**Extracted data:**

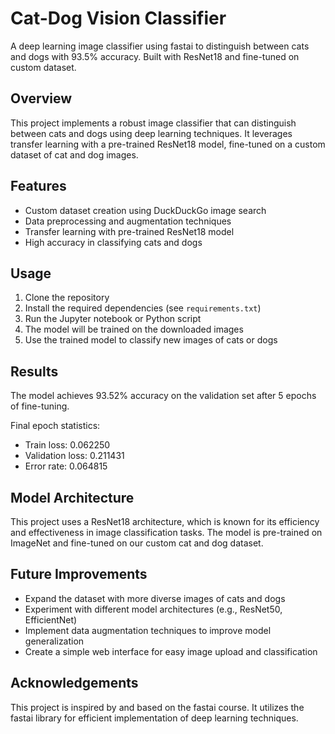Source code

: # Cat-Dog Vision Classifier

A deep learning image classifier using fastai to distinguish between cats and dogs with 93.5% accuracy. Built with ResNet18 and fine-tuned on custom dataset.

## Overview

This project implements a robust image classifier that can distinguish between cats and dogs using deep learning techniques. It leverages transfer learning with a pre-trained ResNet18 model, fine-tuned on a custom dataset of cat and dog images.

## Features

- Custom dataset creation using DuckDuckGo image search
- Data preprocessing and augmentation techniques
- Transfer learning with pre-trained ResNet18 model
- High accuracy in classifying cats and dogs

## Usage

1. Clone the repository
2. Install the required dependencies (see `requirements.txt`)
3. Run the Jupyter notebook or Python script
4. The model will be trained on the downloaded images
5. Use the trained model to classify new images of cats or dogs

## Results

The model achieves 93.52% accuracy on the validation set after 5 epochs of fine-tuning.

Final epoch statistics:
- Train loss: 0.062250
- Validation loss: 0.211431
- Error rate: 0.064815

## Model Architecture

This project uses a ResNet18 architecture, which is known for its efficiency and effectiveness in image classification tasks. The model is pre-trained on ImageNet and fine-tuned on our custom cat and dog dataset.

## Future Improvements

- Expand the dataset with more diverse images of cats and dogs
- Experiment with different model architectures (e.g., ResNet50, EfficientNet)
- Implement data augmentation techniques to improve model generalization
- Create a simple web interface for easy image upload and classification

## Acknowledgements

This project is inspired by and based on the fastai course. It utilizes the fastai library for efficient implementation of deep learning techniques.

**Activity:**
Show all lines from the records above where the word "augmentation" occurs.

**Answer to the problem:**
- Data preprocessing and augmentation techniques
- Implement data augmentation techniques to improve model generalization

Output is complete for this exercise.